Um Recycling in die europäische Industrie- und Umwelt-Agenda zu integrieren, ist ein Brückenschlag zwischen politischen Ambitionen und industrieller Realität vonnöten. Doch die gegenwärtigen Initiativen der EU-Politik verknüpfen nach Ansicht von EuRIC Klimaneutralität und Zirkularität nicht ausreichend. Spielraum und Umfang bisheriger Instrumente seien zu begrenzt, um die Verwendungsquote von zirkulärem Material zu steigern: Wie Eurostat-Zahlen ausweisen, stammen nur 11,5 Prozent des von der europäischen Industrie genutzten Materials aus dem Recycling. Andererseits unterstützt EuRIC den Grünen Industrie-Plan 2.0, der auf ökonomische Anreize – Marktbasiert, Gebühren-basiert und Politik-basiert – vertraut, um die dringend benötigten Investitionen zu befördern und die Übereinstimmung zwischen verschiedenen EU-Rechtsprechungen zu Ressourceneffizienz, Klima und Chemikalien zu verbessern.

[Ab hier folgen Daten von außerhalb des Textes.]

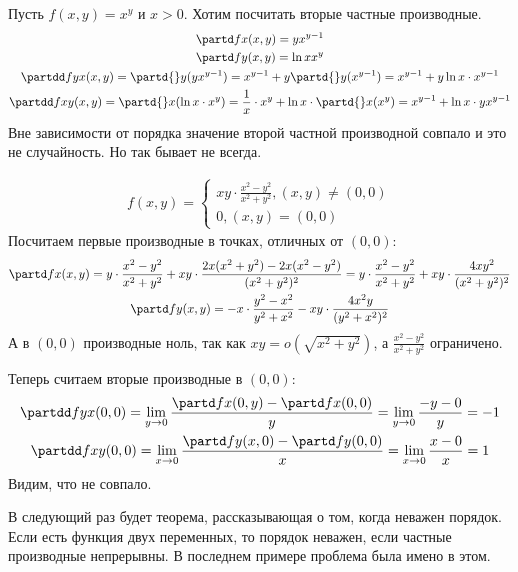 \begin{exmp}
  Пусть $f(x, y) = x^y$ и $x>0$.
  Хотим посчитать вторые частные производные.
	\begin{gather*}
	\partd f x (x, y) = yx^{y-1} \\
	\partd f y (x, y) = \ln x x^y \\
	\partdd f y x (x, y) = \partd{}y(yx^{y-1}) = x^{y-1}+y\partd{}y(x^{y-1}) = x^{y-1}+y\ln x \cdot x^{y-1} \\
	\partdd f x y (x, y) = \partd{}x(\ln x \cdot x^y) = \frac 1 x \cdot x^y + \ln x \cdot \partd{}x(x^y) = x^{y-1}+\ln x \cdot yx^{y-1}
	\end{gather*}
	Вне зависимости от порядка значение второй частной производной совпало и это не случайность.
	Но так бывает не всегда.
\end{exmp}
\begin{exmp}
	\begin{gather*}
	f(x, y) =
		\begin{cases}
			xy \cdot \frac{x^2-y^2}{x^2+y^2}, (x, y) \ne (0, 0) \\
			0, (x, y) = (0, 0)
		\end{cases}
	\end{gather*}
	Посчитаем первые производные в точках, отличных от $(0, 0)$:
	\begin{gather*}
	\partd f x (x, y) = y \cdot \frac{x^2-y^2}{x^2+y^2} + xy \cdot \frac{2x(x^2+y^2)-2x(x^2-y^2)}{(x^2+y^2)^2}
	                  = y \cdot \frac{x^2-y^2}{x^2+y^2} + xy \cdot \frac{4xy^2}{(x^2+y^2)^2} \\
	\partd f y (x, y) = -x \cdot \frac{y^2-x^2}{y^2+x^2} - xy \cdot \frac{4x^2y}{(y^2+x^2)^2}
	\end{gather*}
	А в $(0, 0)$ производные ноль, так как $xy=o(\sqrt{x^2+y^2})$, а $\frac{x^2-y^2}{x^2+y^2}$ ограничено.

	Теперь считаем вторые производные в $(0, 0)$:
	\begin{gather*}
	\partdd f y x (0, 0) = \lim_{y\to 0} \frac{\partd f x (0, y) - \partd f x (0, 0)}{y}
	                     = \lim_{y\to 0} \frac{-y - 0}{y} = -1 \\
	\partdd f x y (0, 0) = \lim_{x\to 0} \frac{\partd f y (x, 0) - \partd f y (0, 0)}{x}
	                     = \lim_{x\to 0} \frac{x - 0}{x} = 1 \\
	\end{gather*}
	Видим, что не совпало.
\end{exmp}
\begin{Rem}
	В следующий раз будет теорема, рассказывающая о том, когда неважен порядок.
	Если есть функция двух переменных, то порядок неважен, если частные производные непрерывны.
	В последнем примере проблема была имено в этом.
\end{Rem}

Der Schlüssel zur Dekarbonisierung
Die oberste Priorität sollte nach Ansicht der EuRIC darin bestehen, Recycling im Zentrum der europäischen, grünen Industrie-Agenda zu platzieren. Die CO2-Einsparungen durch Recycling seien der Schlüssel zur Dekarbonisierung der energieintensiven Industrien und somit für das Erreichen der EU-Roadmap für Klimaneutralität. Eine klimaneutrale Lösung braucht freilich weder zirkulär noch technologisch ausgereift zu sein, um so lineare Wertketten und riskanter werdende Versorgungsketten weiterzuführen. Die europäische Stahlindustrie beispielsweise bevorzugt weiterhin den Ersatz von Energiequellen, um ihren ökologischen Fußabdruck bei den Ausgaben für zirkuläre und klimafreundliche Lösungen zu reduzieren: durch steigenden Gebrauch von Recyclingmaterial bei der Stahlherstellung mittels Kapazitätserweiterung von Elektrolichtbogenöfen in Europa und steigendem Zulauf von recyceltem Stahlschrott in Sauerstoff-Hochöfen.

CO2-Einsparungen belohnen
Die Politik sollte – wo möglich – Technologien aufgrund ihres doppelten Übergangs bevorzugen, die einen zweifachen Sprung machen können: Namentlich zirkulär – um somit das Ausgangsmaterial umzustellen und die Qualität des zirkulären Materials zu steigern – und klimafreundlich – durch Reduzierung der CO2-Emissionen.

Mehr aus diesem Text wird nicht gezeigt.